About the Violin

A Rebec

A Rebec

Notes from Sharan!

It is no surprise that Elson’s Pocket Music Dictionary calls the violin “…the most perfect musical instrument known, of brilliant tone and capable of every variety of expression.”

Of course, the violin didn’t just appear out of thin air. It had several ancestors, including the rebec. The rebec evolved from the rabab, an instrument from Persia and North Africa, which was brought to Europe along the trade routes in the 11th century. Both of these instruments had a pear-shaped body and long neck with strings held in place by an endpin at one end and pegs at the other.

But there were important differences. The rebec had 3 (or 6) strings compared to the rabab’s 2 (or 4). The rebec’s body was made of wood rather than gourd or skin (often the case with Eastern stringed instruments). Finally, it was held at the shoulder, much like the modern violin, instead of vertically on the lap.

A Rabab

A Rabab

Another precursor of the violin was the vielle, which emerged in the 1300s. The vielle came in many shapes and sizes and was the principle bowed instrument of the medieval period. It had five strings (one was a drone) and was easier to play because it had frets along the fingerboard. Frets are raised markers that help stop the string in the right places for a new pitch. That way, the player doesn’t have to be as careful about placing the fingers in exactly the right spot.

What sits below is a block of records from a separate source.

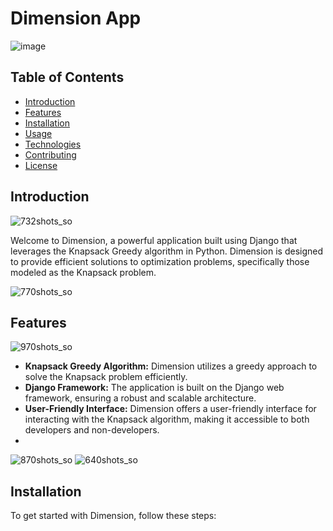 # Dimension App
![image](https://github.com/Rahmn-Dev/Dimension-Django/assets/66931894/e539cc22-0d27-4428-bad5-76cebacb4289)



## Table of Contents
- [Introduction](#introduction)
- [Features](#features)
- [Installation](#installation)
- [Usage](#usage)
- [Technologies](#technologies)
- [Contributing](#contributing)
- [License](#license)

## Introduction
![732shots_so](https://github.com/Rahmn-Dev/Dimension-Django/assets/66931894/e15e820f-cbc2-4a53-89b6-4dc977c4da92)

Welcome to Dimension, a powerful application built using Django that leverages the Knapsack Greedy algorithm in Python. Dimension is designed to provide efficient solutions to optimization problems, specifically those modeled as the Knapsack problem.

![770shots_so](https://github.com/Rahmn-Dev/Dimension-Django/assets/66931894/a1188f4f-750a-45c7-a9be-a0bb03eb15d5)

## Features
![970shots_so](https://github.com/Rahmn-Dev/Dimension-Django/assets/66931894/23d159a5-2073-4355-9887-4e18faeb68d0)

- **Knapsack Greedy Algorithm:** Dimension utilizes a greedy approach to solve the Knapsack problem efficiently.
- **Django Framework:** The application is built on the Django web framework, ensuring a robust and scalable architecture.
- **User-Friendly Interface:** Dimension offers a user-friendly interface for interacting with the Knapsack algorithm, making it accessible to both developers and non-developers.
- 
![870shots_so](https://github.com/Rahmn-Dev/Dimension-Django/assets/66931894/c31bd16a-81ee-45da-a766-64072ab4d2e2)
![640shots_so](https://github.com/Rahmn-Dev/Dimension-Django/assets/66931894/45a8f973-7400-415a-8a71-e054182f3118)

## Installation
To get started with Dimension, follow these steps:
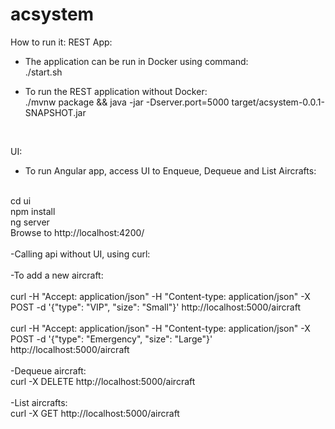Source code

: # acsystem


How to run it:
REST App:
- The application can be run in Docker using command: </br> 
./start.sh 


- To run the REST application without Docker: </br>
./mvnw package && java -jar  -Dserver.port=5000  target/acsystem-0.0.1-SNAPSHOT.jar

</br> 

UI:
- To run Angular app, access UI to Enqueue, Dequeue and List Aircrafts:
</br> 
cd ui  
</br>
npm install
</br>
ng server
</br> 
Browse to http://localhost:4200/

</br>
</br> 
-Calling api without UI, using curl:
</br> 
</br>
-To add a new aircraft:
</br>
</br>
curl -H "Accept: application/json" -H "Content-type: application/json" -X POST -d '{"type": "VIP", "size": "Small"}' http://localhost:5000/aircraft
</br>
</br>
curl -H "Accept: application/json" -H "Content-type: application/json" -X POST -d '{"type": "Emergency", "size": "Large"}' http://localhost:5000/aircraft

</br>
</br>
-Dequeue aircraft:
</br>
curl  -X DELETE http://localhost:5000/aircraft

</br>
</br>
-List aircrafts:
</br>
curl  -X GET  http://localhost:5000/aircraft
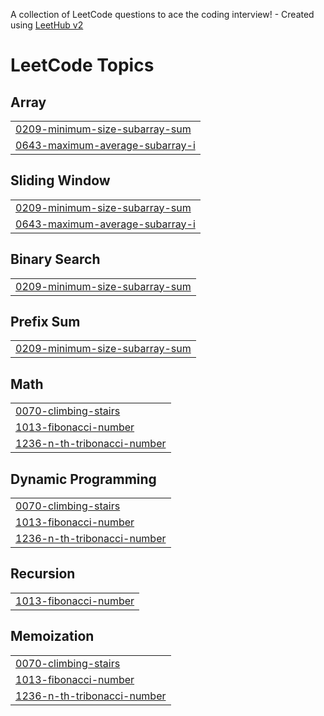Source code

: A collection of LeetCode questions to ace the coding interview! - Created using [LeetHub v2](https://github.com/arunbhardwaj/LeetHub-2.0)
<!---LeetCode Topics Start-->
# LeetCode Topics
## Array
|  |
| ------- |
| [0209-minimum-size-subarray-sum](https://github.com/thanusri-26/Leetcode/tree/master/0209-minimum-size-subarray-sum) |
| [0643-maximum-average-subarray-i](https://github.com/thanusri-26/Leetcode/tree/master/0643-maximum-average-subarray-i) |
## Sliding Window
|  |
| ------- |
| [0209-minimum-size-subarray-sum](https://github.com/thanusri-26/Leetcode/tree/master/0209-minimum-size-subarray-sum) |
| [0643-maximum-average-subarray-i](https://github.com/thanusri-26/Leetcode/tree/master/0643-maximum-average-subarray-i) |
## Binary Search
|  |
| ------- |
| [0209-minimum-size-subarray-sum](https://github.com/thanusri-26/Leetcode/tree/master/0209-minimum-size-subarray-sum) |
## Prefix Sum
|  |
| ------- |
| [0209-minimum-size-subarray-sum](https://github.com/thanusri-26/Leetcode/tree/master/0209-minimum-size-subarray-sum) |
## Math
|  |
| ------- |
| [0070-climbing-stairs](https://github.com/thanusri-26/Leetcode/tree/master/0070-climbing-stairs) |
| [1013-fibonacci-number](https://github.com/thanusri-26/Leetcode/tree/master/1013-fibonacci-number) |
| [1236-n-th-tribonacci-number](https://github.com/thanusri-26/Leetcode/tree/master/1236-n-th-tribonacci-number) |
## Dynamic Programming
|  |
| ------- |
| [0070-climbing-stairs](https://github.com/thanusri-26/Leetcode/tree/master/0070-climbing-stairs) |
| [1013-fibonacci-number](https://github.com/thanusri-26/Leetcode/tree/master/1013-fibonacci-number) |
| [1236-n-th-tribonacci-number](https://github.com/thanusri-26/Leetcode/tree/master/1236-n-th-tribonacci-number) |
## Recursion
|  |
| ------- |
| [1013-fibonacci-number](https://github.com/thanusri-26/Leetcode/tree/master/1013-fibonacci-number) |
## Memoization
|  |
| ------- |
| [0070-climbing-stairs](https://github.com/thanusri-26/Leetcode/tree/master/0070-climbing-stairs) |
| [1013-fibonacci-number](https://github.com/thanusri-26/Leetcode/tree/master/1013-fibonacci-number) |
| [1236-n-th-tribonacci-number](https://github.com/thanusri-26/Leetcode/tree/master/1236-n-th-tribonacci-number) |
<!---LeetCode Topics End-->
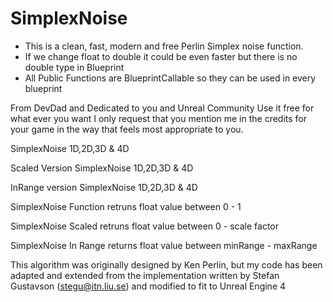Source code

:# SimplexNoise

* This is a clean, fast, modern and free Perlin Simplex noise function.
* If we change float to double it could be even faster but there is no double type in Blueprint
* All Public Functions are BlueprintCallable so they can be used in every blueprint

From DevDad and Dedicated to you and Unreal Community
Use it free for what ever you want
I only request that you mention me in the credits for your game in the way that feels most appropriate to you.

SimplexNoise 1D,2D,3D & 4D

Scaled Version SimplexNoise 1D,2D,3D & 4D

InRange version SimplexNoise 1D,2D,3D & 4D


SimplexNoise Function retruns float value between 0 - 1

SimplexNoise Scaled retruns float value between 0 - scale factor 

SimplexNoise In Range returns float value between minRange - maxRange


This algorithm was originally designed by Ken Perlin, but my code has been
adapted and extended from the implementation written by Stefan Gustavson (stegu@itn.liu.se)
and modified to fit to Unreal Engine 4

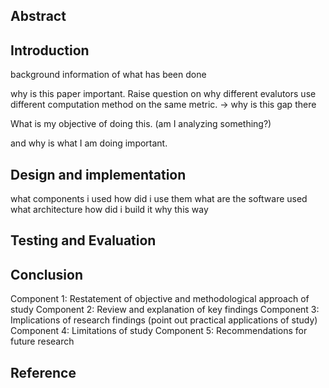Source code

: ## Abstract

## Introduction
background information of what has been done

why is this paper important. Raise question on why different evalutors use different computation method on the same metric. -> why is this gap there

What is my objective of doing this. (am I analyzing something?)

and why is what I am doing important.

## Design and implementation

what components i used
how did i use them
what are the software used
what architecture
how did i build it
why this way

## Testing and Evaluation

## Conclusion

Component 1: Restatement of objective and methodological approach of study 
Component 2: Review and explanation of key findings
Component 3: Implications of research findings (point out practical applications of study)
Component 4: Limitations of study
Component 5: Recommendations for future research

## Reference
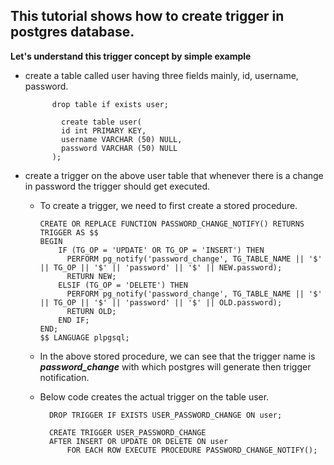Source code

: ## This tutorial shows how to create trigger in postgres database.

**Let's understand this trigger concept by simple example**

- create a table called user having three fields mainly, id, username, password.

            
            drop table if exists user;

              create table user(
              id int PRIMARY KEY,
              username VARCHAR (50) NULL,
              password VARCHAR (50) NULL
            );

- create a trigger on the above user table that whenever there is a change in password the trigger should get executed.
  - To create a trigger, we need to first create a stored procedure.
  
        CREATE OR REPLACE FUNCTION PASSWORD_CHANGE_NOTIFY() RETURNS TRIGGER AS $$
        BEGIN
            IF (TG_OP = 'UPDATE' OR TG_OP = 'INSERT') THEN		
              PERFORM pg_notify('password_change', TG_TABLE_NAME || '$' || TG_OP || '$' || 'password' || '$' || NEW.password);
              RETURN NEW;
            ELSIF (TG_OP = 'DELETE') THEN
              PERFORM pg_notify('password_change', TG_TABLE_NAME || '$' || TG_OP || '$' || 'password' || '$' || OLD.password);
              RETURN OLD;
            END IF;
        END;
        $$ LANGUAGE plpgsql;

  - In the above stored procedure, we can see that the trigger name is **_password_change_** with which postgres will generate then trigger notification.
  
  - Below code creates the actual trigger on the table user.
  
          DROP TRIGGER IF EXISTS USER_PASSWORD_CHANGE ON user;
          
          CREATE TRIGGER USER_PASSWORD_CHANGE
          AFTER INSERT OR UPDATE OR DELETE ON user
              FOR EACH ROW EXECUTE PROCEDURE PASSWORD_CHANGE_NOTIFY();
  
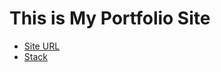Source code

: # This is My Portfolio Site
- [Site URL](https://zoniha.vercel.app/)
- [Stack](https://stackshare.io/zoniha/zonihas-website)
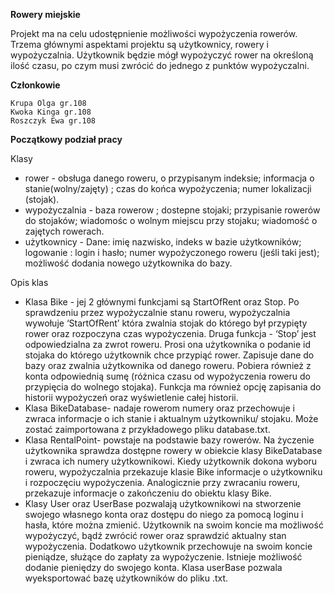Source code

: **Rowery miejskie**

Projekt ma na celu udostępnienie możliwości wypożyczenia rowerów. Trzema głównymi aspektami projektu są 
użytkownicy, rowery i wypożyczalnia. Użytkownik będzie mógł wypożyczyć rower na określoną ilość czasu, po 
czym musi zwrócić do jednego z punktów wypożyczalni. 

**Członkowie**

    Krupa Olga gr.108
    Kwoka Kinga gr.108
    Roszczyk Ewa gr.108

**Początkowy podział pracy**

Klasy 
- rower - obsługa danego roweru, o przypisanym indeksie; informacja o stanie(wolny/zajęty) ; 
	czas do końca wypożyczenia; numer lokalizacji (stojak). 
- wypożyczalnia - baza rowerow ; dostepne stojaki; przypisanie rowerów do stojaków;
	wiadomośc o wolnym miejscu przy stojaku; wiadomość o zajętych rowerach.
- użytkownicy - Dane: imię nazwisko, indeks w bazie użytkowników; logowanie : login i hasło;
	numer wypożyczonego roweru (jeśli taki jest); możliwość dodania nowego użytkownika do bazy.



Opis klas
- Klasa Bike - jej 2 głównymi funkcjami są StartOfRent oraz Stop.
Po sprawdzeniu przez wypożyczalnie stanu roweru, wypożyczalnia wywołuje ‘StartOfRent’ która zwalnia stojak do którego był przypięty rower oraz rozpoczyna czas wypożyczenia. Druga funkcja - ‘Stop’ jest odpowiedzialna za zwrot roweru. Prosi ona użytkownika o podanie id stojaka do którego użytkownik chce przypiąć rower. Zapisuje dane do bazy oraz zwalnia użytkownika od danego roweru. Pobiera również z konta odpowiednią sumę (różnica czasu od wypożyczenia roweru do przypięcia do wolnego stojaka). Funkcja ma również opcję zapisania do historii wypożyczeń oraz wyświetlenie całej historii.
- Klasa BikeDatabase- nadaje rowerom numery oraz przechowuje i zwraca informacje o ich stanie i aktualnym użytkowniku/ stojaku.
Może zostać zaimportowana z przykładowego pliku database.txt. 
- Klasa RentalPoint- powstaje na podstawie bazy rowerów. Na życzenie użytkownika sprawdza dostępne rowery w obiekcie klasy BikeDatabase i zwraca ich numery użytkownikowi.
Kiedy użytkownik dokona wyboru roweru, wypożyczalnia przekazuje klasie Bike informacje o użytkowniku i rozpoczęciu wypożyczenia.
Analogicznie przy zwracaniu roweru, przekazuje informacje o zakończeniu do obiektu klasy Bike.
- Klasy User oraz UserBase pozwalają użytkownikowi na stworzenie swojego własnego konta oraz dostępu do niego za pomocą loginu i hasła, które można zmienić. Użytkownik na swoim
koncie ma możliwość wypożyczyć, bądź zwrócić rower oraz sprawdzić aktualny stan wypożyczenia. Dodatkowo użytkownik przechowuje na swoim koncie pieniądze, służące do zapłaty za 
wypożyczenie. Istnieje możliwość dodanie pieniędzy do swojego konta. Klasa userBase pozwala wyeksportować bazę użytkowników do pliku .txt.
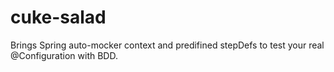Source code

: # cuke-salad

Brings Spring auto-mocker context and predifined stepDefs to test your real @Configuration with BDD.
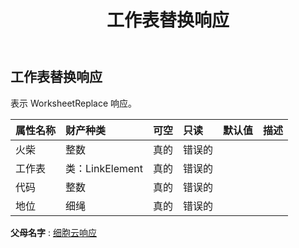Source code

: ﻿---
title: 工作表替换响应
second_title: Aspose.Cells Cloud Documen
type: docs
url: /zh/specification/model/worksheetreplaceresponse/
description: Aspose.Cells 云模型规范：WorksheetReplaceResponse。轻松处理 Excel 和其他电子表格文档，具有打开、生成、编辑、拆分、合并、比较和转换等功能
kwords: Excel，Office，电子表格，云 REST API，WorksheetReplaceResponse
weight: 50
---
## **工作表替换响应**

表示 WorksheetReplace 响应。

|属性名称|财产种类|可空|只读|默认值|描述|
|:- |:- |:- |:- |:- |:- |
|火柴|整数|真的|错误的|||
|工作表|类：LinkElement|真的|错误的|||
|代码|整数|真的|错误的|||
|地位|细绳|真的|错误的|||

**父母名字** : [细胞云响应](/specification/model/cellscloudresponse)

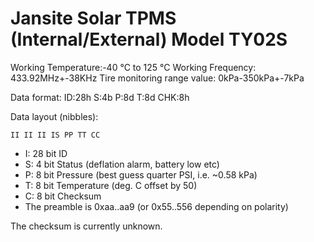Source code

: # Jansite Solar TPMS (Internal/External) Model TY02S

Working Temperature:-40 °C to 125 °C
Working Frequency: 433.92MHz+-38KHz
Tire monitoring range value: 0kPa-350kPa+-7kPa

Data format: ID:28h S:4b P:8d T:8d CHK:8h

Data layout (nibbles):

    II II II IS PP TT CC

- I: 28 bit ID
- S: 4 bit Status (deflation alarm, battery low etc)
- P: 8 bit Pressure (best guess quarter PSI, i.e. ~0.58 kPa)
- T: 8 bit Temperature (deg. C offset by 50)
- C: 8 bit Checksum
- The preamble is 0xaa..aa9 (or 0x55..556 depending on polarity)

The checksum is currently unknown.
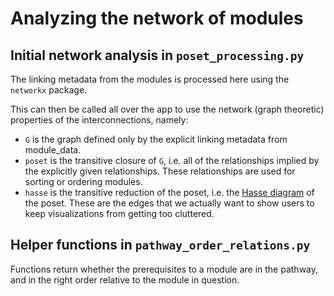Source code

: # Analyzing the network of modules 

## Initial network analysis in `poset_processing.py`

The linking metadata from the modules is processed here using the `networkx` package.

This can then be called all over the app to use the network (graph theoretic) properties of the interconnections, namely:

- `G` is the graph defined only by the explicit linking metadata from module_data.
- `poset` is the transitive closure of `G`, i.e. all of the relationships implied by the explicitly given relationships. These relationships are used for sorting or ordering modules.
- `hasse` is the transitive reduction of the poset, i.e. the [Hasse diagram](https://en.wikipedia.org/wiki/Hasse_diagram) of the poset. These are the edges that we actually want to show users to keep visualizations from getting too cluttered.

## Helper functions in `pathway_order_relations.py`

Functions return whether the prerequisites to a module are in the pathway, and in the right order relative to the module in question.

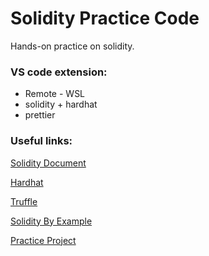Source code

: # Solidity Practice Code

Hands-on practice on solidity.

### VS code extension:

- Remote - WSL
- solidity + hardhat
- prettier

### Useful links:

[Solidity Document](https://docs.soliditylang.org/en/latest/)

[Hardhat](https://hardhat.org/)

[Truffle](https://trufflesuite.com/ganache/)

[Solidity By Example](https://solidity-by-example.org/)

[Practice Project](https://learn.figment.io/tutorial)
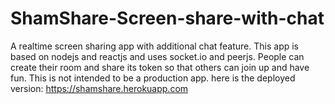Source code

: # ShamShare-Screen-share-with-chat
A realtime screen sharing app with additional chat feature. This app is based on nodejs and reactjs and uses socket.io and peerjs. People can create their room and share
its token so that others can join up and have fun. This is not intended to be a production app.
here is the deployed version: https://shamshare.herokuapp.com
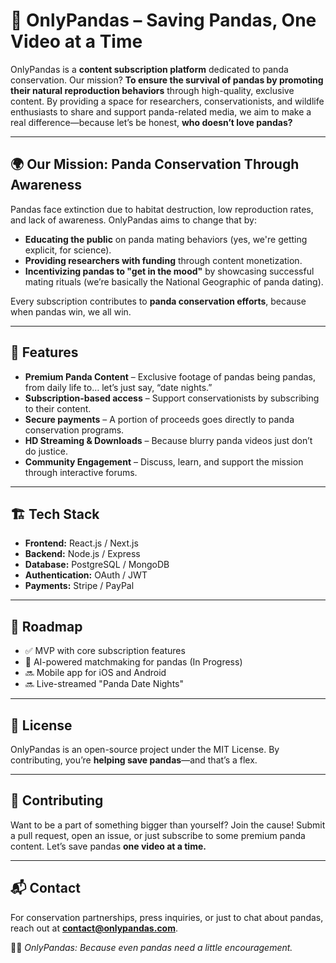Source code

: # 🐼 OnlyPandas – Saving Pandas, One Video at a Time  

OnlyPandas is a **content subscription platform** dedicated to panda conservation. Our mission? **To ensure the survival of pandas by promoting their natural reproduction behaviors** through high-quality, exclusive content. By providing a space for researchers, conservationists, and wildlife enthusiasts to share and support panda-related media, we aim to make a real difference—because let’s be honest, **who doesn’t love pandas?**  

---

## 🌍 Our Mission: Panda Conservation Through Awareness  

Pandas face extinction due to habitat destruction, low reproduction rates, and lack of awareness. OnlyPandas aims to change that by:  

- **Educating the public** on panda mating behaviors (yes, we're getting explicit, for science).  
- **Providing researchers with funding** through content monetization.  
- **Incentivizing pandas to "get in the mood"** by showcasing successful mating rituals (we’re basically the National Geographic of panda dating).  

Every subscription contributes to **panda conservation efforts**, because when pandas win, we all win.  

---

## 🚀 Features  

- **Premium Panda Content** – Exclusive footage of pandas being pandas, from daily life to… let’s just say, “date nights.”  
- **Subscription-based access** – Support conservationists by subscribing to their content.  
- **Secure payments** – A portion of proceeds goes directly to panda conservation programs.  
- **HD Streaming & Downloads** – Because blurry panda videos just don’t do justice.  
- **Community Engagement** – Discuss, learn, and support the mission through interactive forums.  

---

## 🏗️ Tech Stack  

- **Frontend:** React.js / Next.js  
- **Backend:** Node.js / Express  
- **Database:** PostgreSQL / MongoDB  
- **Authentication:** OAuth / JWT  
- **Payments:** Stripe / PayPal  

---

## 🎯 Roadmap  

- ✅ MVP with core subscription features  
- 🚧 AI-powered matchmaking for pandas (In Progress)  
- 🔜 Mobile app for iOS and Android  
- 🔜 Live-streamed "Panda Date Nights"  

---

## 📜 License  

OnlyPandas is an open-source project under the MIT License. By contributing, you’re **helping save pandas**—and that’s a flex.  

---

## 🤝 Contributing  

Want to be a part of something bigger than yourself? Join the cause! Submit a pull request, open an issue, or just subscribe to some premium panda content. Let’s save pandas **one video at a time.**  

---

## 📬 Contact  

For conservation partnerships, press inquiries, or just to chat about pandas, reach out at **contact@onlypandas.com**.  

🐼✨ _OnlyPandas: Because even pandas need a little encouragement._  

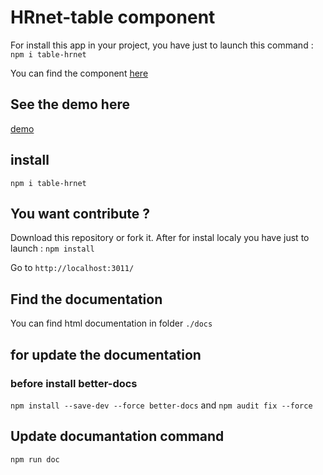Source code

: # HRnet-table component
For install this app in your project, you have just to launch this command :
``npm i table-hrnet``

You can find the component [here](https://www.npmjs.com/package/table-hrnet)

## See the demo here
[demo](https://picfab.github.io/fabienpicard_14_module_tableau_08042021.github.io/)

## install
``npm i table-hrnet``

## You want contribute ?
Download this repository or fork it.
After for instal localy you have just to launch :
``npm install``

Go to
``http://localhost:3011/``

## Find the documentation
You can find html documentation in folder ``./docs``

## for update the documentation

### before install better-docs
``npm install --save-dev --force better-docs``
and
``npm audit fix --force``

## Update documantation command
``npm run doc``

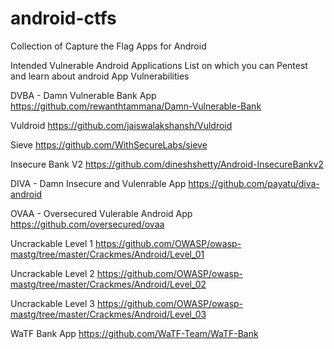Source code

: # android-ctfs
Collection of Capture the Flag Apps for Android

Intended Vulnerable Android Applications List on which you can Pentest and learn about android App Vulnerabilities

DVBA - Damn Vulnerable Bank App 
https://github.com/rewanthtammana/Damn-Vulnerable-Bank

Vuldroid
https://github.com/jaiswalakshansh/Vuldroid

Sieve
https://github.com/WithSecureLabs/sieve

Insecure Bank V2
https://github.com/dineshshetty/Android-InsecureBankv2

DIVA - Damn Insecure and Vulenrable App
https://github.com/payatu/diva-android

OVAA - Oversecured Vulerable Android App
https://github.com/oversecured/ovaa

Uncrackable Level 1
https://github.com/OWASP/owasp-mastg/tree/master/Crackmes/Android/Level_01

Uncrackable Level 2
https://github.com/OWASP/owasp-mastg/tree/master/Crackmes/Android/Level_02

Uncrackable Level 3
https://github.com/OWASP/owasp-mastg/tree/master/Crackmes/Android/Level_03

WaTF Bank App
https://github.com/WaTF-Team/WaTF-Bank

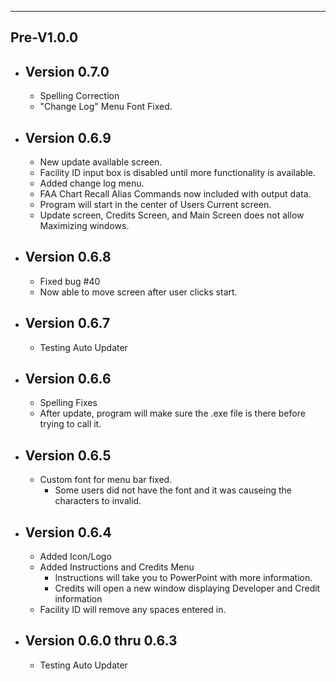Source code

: 

---
## Pre-V1.0.0
- ## Version 0.7.0
  - Spelling Correction
  - "Change Log" Menu Font Fixed.

- ## Version 0.6.9
  - New update available screen.
  - Facility ID input box is disabled until more functionality is available.
  - Added change log menu.
  - FAA Chart Recall Alias Commands now included with output data.
  - Program will start in the center of Users Current screen.
  - Update screen, Credits Screen, and Main Screen does not allow Maximizing windows.

- ## Version 0.6.8
  - Fixed bug #40
  - Now able to move screen after user clicks start. 

- ## Version 0.6.7
  - Testing Auto Updater

- ## Version 0.6.6
  - Spelling Fixes
  - After update, program will make sure the .exe file is there before trying to call it.

- ## Version 0.6.5
  - Custom font for menu bar fixed.
    - Some users did not have the font and it was causeing the characters to invalid.

- ## Version 0.6.4
  - Added Icon/Logo
  - Added Instructions and Credits Menu
    - Instructions will take you to PowerPoint with more information.
    - Credits will open a new window displaying Developer and Credit information
  - Facility ID will remove any spaces entered in.
  
- ## Version 0.6.0 thru 0.6.3
    - Testing Auto Updater
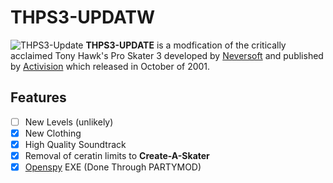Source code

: # THPS3-UPDATW
![THPS3-Update](https://i.ibb.co/J24Jdb3/LOGOweb.png)
**THPS3-UPDATE** is a modfication of the critically acclaimed Tony Hawk's Pro Skater 3 developed by <a href="https://en.wikipedia.org/wiki/Neversoft" target="_blank">Neversoft</a> and published by <a href="https://en.wikipedia.org/wiki/Activision" target="_blank">Activision</a> which released in October of 2001.


## Features

- [ ] New Levels (unlikely)
- [x] New Clothing
- [x] High Quality Soundtrack
- [x] Removal of ceratin limits to **Create-A-Skater**
- [x] <a href="http://beta.openspy.net/en/" target="_blank">Openspy</a> EXE (Done Through PARTYMOD)
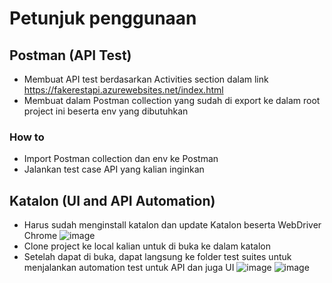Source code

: # Petunjuk penggunaan

## Postman (API Test) 
- Membuat API test berdasarkan Activities section dalam link https://fakerestapi.azurewebsites.net/index.html
- Membuat dalam Postman collection yang sudah di export ke dalam root project ini beserta env yang dibutuhkan

### How to
- Import Postman collection dan env ke Postman
- Jalankan test case API yang kalian inginkan

## Katalon (UI and API Automation)
- Harus sudah menginstall katalon dan update Katalon beserta WebDriver Chrome
![image](https://github.com/albertusg7/testing-qa/assets/36834194/6dd0a8a7-82c4-48d2-98e3-a00123d71b12)
- Clone project ke local kalian untuk di buka ke dalam katalon
- Setelah dapat di buka, dapat langsung ke folder test suites untuk menjalankan automation test untuk API dan juga UI
![image](https://github.com/albertusg7/testing-qa/assets/36834194/74bc1b9b-ad2a-414e-b3a1-3a5567291749)
![image](https://github.com/albertusg7/testing-qa/assets/36834194/e3d28083-28ca-4426-b22e-a674ed120c68)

Stamp commemorating Stradivari

Stamp commemorating Stradivari

With changes in musical taste and innovations in design the instruments became more resonant, powerful and glorious. We can’t be certain who made the first violin, but the most likely candidate is Andrea Amati (b. between 1500 and 1505, d. 1576).The violin reached its perfection of form and tone with the great Italian makers of the 18th century – giants such as Antonio Stradivari (b. between 1640 and 1650, d. 1737) and Giuseppe Guarnerius (del Gesu) (b.1687, d. after 1742).

Sharan's violin

Sharan's violin

String instruments have an almost human quality in that each one is unique. I purchased my violin only a few years ago. Looking for it only took me two months, but it was not an easy process. Saying I was going to ‘go out and find the right instrument, NOW’, was about as difficult as saying ‘I am now going to find the right husband’… but it was well worth it.